● Task goal:
All lines from the one with "- [提問箱](https://pein" onward, through the last line of the records below, are to be retyped word for word.

########################################

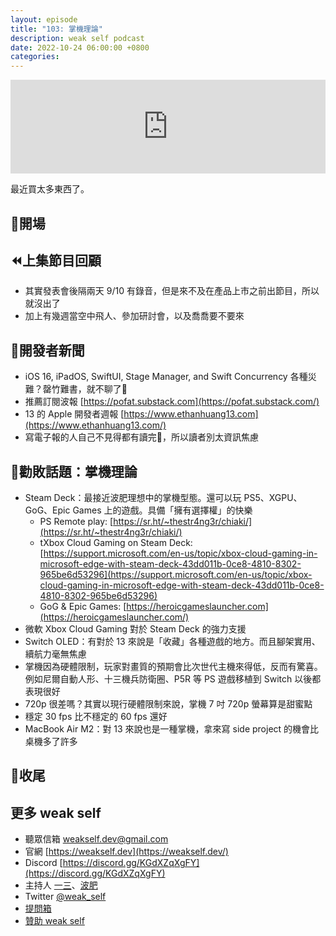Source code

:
 ```yaml
---
layout: episode
title: "103: 掌機理論"
description: weak self podcast
date: 2022-10-24 06:00:00 +0800
categories:
---
```


<iframe src="https://www.listennotes.com/podcasts/weak-self/103-掌機理論-XVe5iTD-4lj/embed/" width="100%" style="width: 1px; min-width: 100%;" frameborder="0" scrolling="no" loading="lazy"></iframe>

最近買太多東西了。

## 👋開場

## ⏪上集節目回顧

- 其實發表會後隔兩天 9/10 有錄音，但是來不及在產品上市之前出節目，所以就沒出了
- 加上有幾週當空中飛人、參加研討會，以及喬喬要不要來

## 📰開發者新聞

- iOS 16, iPadOS, SwiftUI, Stage Manager, and Swift Concurrency 各種災難？罄竹難書，就不聊了🌚
- 推薦訂閱波報 [https://pofat.substack.com](https://pofat.substack.com/)
- 13 的 Apple 開發者週報 [https://www.ethanhuang13.com](https://www.ethanhuang13.com/)
- 寫電子報的人自己不見得都有讀完🌚，所以讀者別太資訊焦慮

## 💸勸敗話題：掌機理論

- Steam Deck：最接近波肥理想中的掌機型態。還可以玩 PS5、XGPU、GoG、Epic Games 上的遊戲。具備「擁有選擇權」的快樂
    - PS Remote play: [https://sr.ht/~thestr4ng3r/chiaki/](https://sr.ht/~thestr4ng3r/chiaki/)
    - tXbox Cloud Gaming on Steam Deck: [https://support.microsoft.com/en-us/topic/xbox-cloud-gaming-in-microsoft-edge-with-steam-deck-43dd011b-0ce8-4810-8302-965be6d53296](https://support.microsoft.com/en-us/topic/xbox-cloud-gaming-in-microsoft-edge-with-steam-deck-43dd011b-0ce8-4810-8302-965be6d53296)
    - GoG & Epic Games: [https://heroicgameslauncher.com](https://heroicgameslauncher.com/)
- 微軟 Xbox Cloud Gaming 對於 Steam Deck 的強力支援
- Switch OLED：有對於 13 來說是「收藏」各種遊戲的地方。而且腳架實用、續航力毫無焦慮
- 掌機因為硬體限制，玩家對畫質的預期會比次世代主機來得低，反而有驚喜。例如尼爾自動人形、十三機兵防衛圈、P5R 等 PS 遊戲移植到 Switch 以後都表現很好
- 720p 很差嗎？其實以現行硬體限制來說，掌機 7 吋 720p 螢幕算是甜蜜點
- 穩定 30 fps 比不穩定的 60 fps 還好
- MacBook Air M2：對 13 來說也是一種掌機，拿來寫 side project 的機會比桌機多了許多

## 👋收尾

## 更多 weak self

- 聽眾信箱 [weakself.dev@gmail.com](mailto:weakself.dev@gmail.com)
- 官網 [https://weakself.dev](https://weakself.dev/)
- Discord [https://discord.gg/KGdXZqXgFY](https://discord.gg/KGdXZqXgFY)
- 主持人 [一三](https://twitter.com/ethanhuang13)、[波肥](https://twitter.com/PofatTseng)
- Twitter [@weak_self](https://twitter.com/weak_self)
- [提問箱](https://peing.net/zh-TW/weak_self)
- [贊助 weak self](https://weakself.dev/#donation)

########################################

● Answer below:
- [提問箱](https://peing.net/zh-TW/weak_self)
- [贊助 weak self](https://weakself.dev/#donation)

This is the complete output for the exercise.